Attraction and Aesthetics
I saw Andre Aciman give a fascinating reading some years back at the Harvard Bookstore. This was probably 2017, and I believe he was promoting Enigma Variations, which seemed great, but I still haven’t read despite loving Aciman’s work.
During the Q & A period someone asked the classic question of how he was able to write so insightfully about LGBTQ+ characters when he identified as straight. As I recall, the responses were much of what you’d imagine: empathy, artistic imagination, the variability of sexual desire. Good answers, all of them.
Aciman has given similar answers to that question elsewhere, particularly regarding the fluidity of sexual desire. Of course he’s on to something. One likes to think that it would be common sense by now that crude categories such as “straight” or “gay” barely scratch the surface for many if not most people, but that optimism would be sociologically inept. Really, even to say sexuality is “flexible” doesn’t speak to the half of it. Humans have all manner of desires of different durations, types, levels of conscious awareness, etc. We’re complex.

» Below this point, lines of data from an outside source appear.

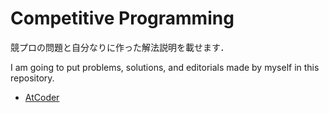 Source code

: # Competitive Programming

競プロの問題と自分なりに作った解法説明を載せます．

I am going to put problems, solutions, and editorials made by myself in this repository.

- [AtCoder](./AtCoder/)
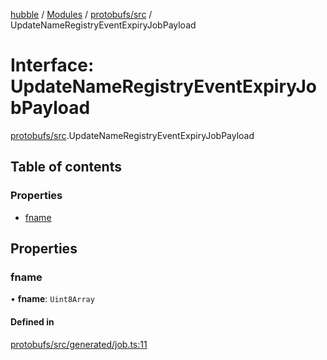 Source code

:[hubble](../README.md) / [Modules](../modules.md) / [protobufs/src](../modules/protobufs_src.md) / UpdateNameRegistryEventExpiryJobPayload

# Interface: UpdateNameRegistryEventExpiryJobPayload

[protobufs/src](../modules/protobufs_src.md).UpdateNameRegistryEventExpiryJobPayload

## Table of contents

### Properties

- [fname](protobufs_src.UpdateNameRegistryEventExpiryJobPayload.md#fname)

## Properties

### fname

• **fname**: `Uint8Array`

#### Defined in

[protobufs/src/generated/job.ts:11](https://github.com/vinliao/hubble/blob/b933e0c/packages/protobufs/src/generated/job.ts#L11)

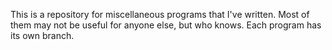 This is a repository for miscellaneous programs that I've written. Most of them may not be useful for anyone else, but who knows. Each program has its own branch. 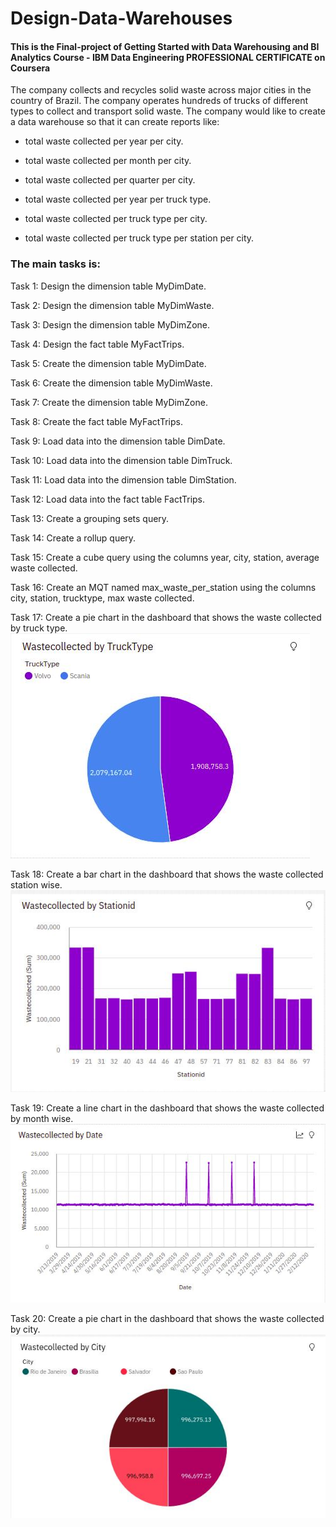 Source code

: # Design-Data-Warehouses
#### This is the Final-project of Getting Started with Data Warehousing and BI Analytics Course - IBM Data Engineering PROFESSIONAL CERTIFICATE on Coursera


The company collects and recycles solid waste across major cities in the country of Brazil. The company operates hundreds of trucks of different types to collect and transport solid waste. The company would like to create a data warehouse so that it can create reports like:

- total waste collected per year per city.

- total waste collected per month per city.

- total waste collected per quarter per city.

- total waste collected per year per truck type.

- total waste collected per truck type per city.

- total waste collected per truck type per station per city.

### The main tasks is:
Task 1: Design the dimension table MyDimDate. 

Task 2: Design the dimension table MyDimWaste. 

Task 3: Design the dimension table MyDimZone. 

Task 4: Design the fact table MyFactTrips. 

Task 5: Create the dimension table MyDimDate. 

Task 6: Create the dimension table MyDimWaste.  

Task 7: Create the dimension table MyDimZone. 

Task 8: Create the fact table MyFactTrips. 

Task 9: Load data into the dimension table DimDate.

Task 10: Load data into the dimension table DimTruck. 

Task 11: Load data into the dimension table DimStation. 

Task 12: Load data into the fact table FactTrips. 

Task 13: Create a grouping sets query.  

Task 14: Create a rollup query.  

Task 15: Create a cube query using the columns year, city, station, average waste collected.

Task 16: Create an MQT named max_waste_per_station using the columns city, station, trucktype, max waste collected.

Task 17: Create a pie chart in the dashboard that shows the waste collected by truck type.
![alt text](https://github.com/aia-elkashef/Design-Data-Warehouses/blob/main/images/17-pie.jpg)


Task 18: Create a bar chart in the dashboard that shows the waste collected station wise.
![alt text](https://github.com/aia-elkashef/Design-Data-Warehouses/blob/main/images/18-bar.jpg)


Task 19: Create a line chart in the dashboard that shows the waste collected by month wise.
![alt text](https://github.com/aia-elkashef/Design-Data-Warehouses/blob/main/images/19-line.jpg)


Task 20: Create a pie chart in the dashboard that shows the waste collected by city.
![alt text](https://github.com/aia-elkashef/Design-Data-Warehouses/blob/main/images/20-pie.jpg)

Deepening the point, it occurs to me that there are types of attraction just as much as types of people to be attracted to. It’s easy to slip into thinking of attraction itself as uniform, as though we have X units of the substance “attraction” that we then assign to greater or lesser degrees. But that’s too simplified. Attraction itself isn’t just one thing. There are different species or forms of attraction. It might even be that each experience of attraction is radically singular and particular (while perhaps reflecting more generalizable underlying patterns).
What is “attraction”? What does it mean for something to be “attractive”? Working out a definition would take some elbow grease, but it would have something to do with having a pleasing quality (or qualities) that draw(s) one toward it. In that sense, in the Passions of the Soul, Descartes describes attraction as a combination of love and desire fed by our impulse to move toward beneficial things. Even just within the terms of Descartes’s typically stark, mechanistic definition, it’s easy to think of how different configurations or allotments of love and desire might lead to different iterations of attraction (spooky chemistry, indeed).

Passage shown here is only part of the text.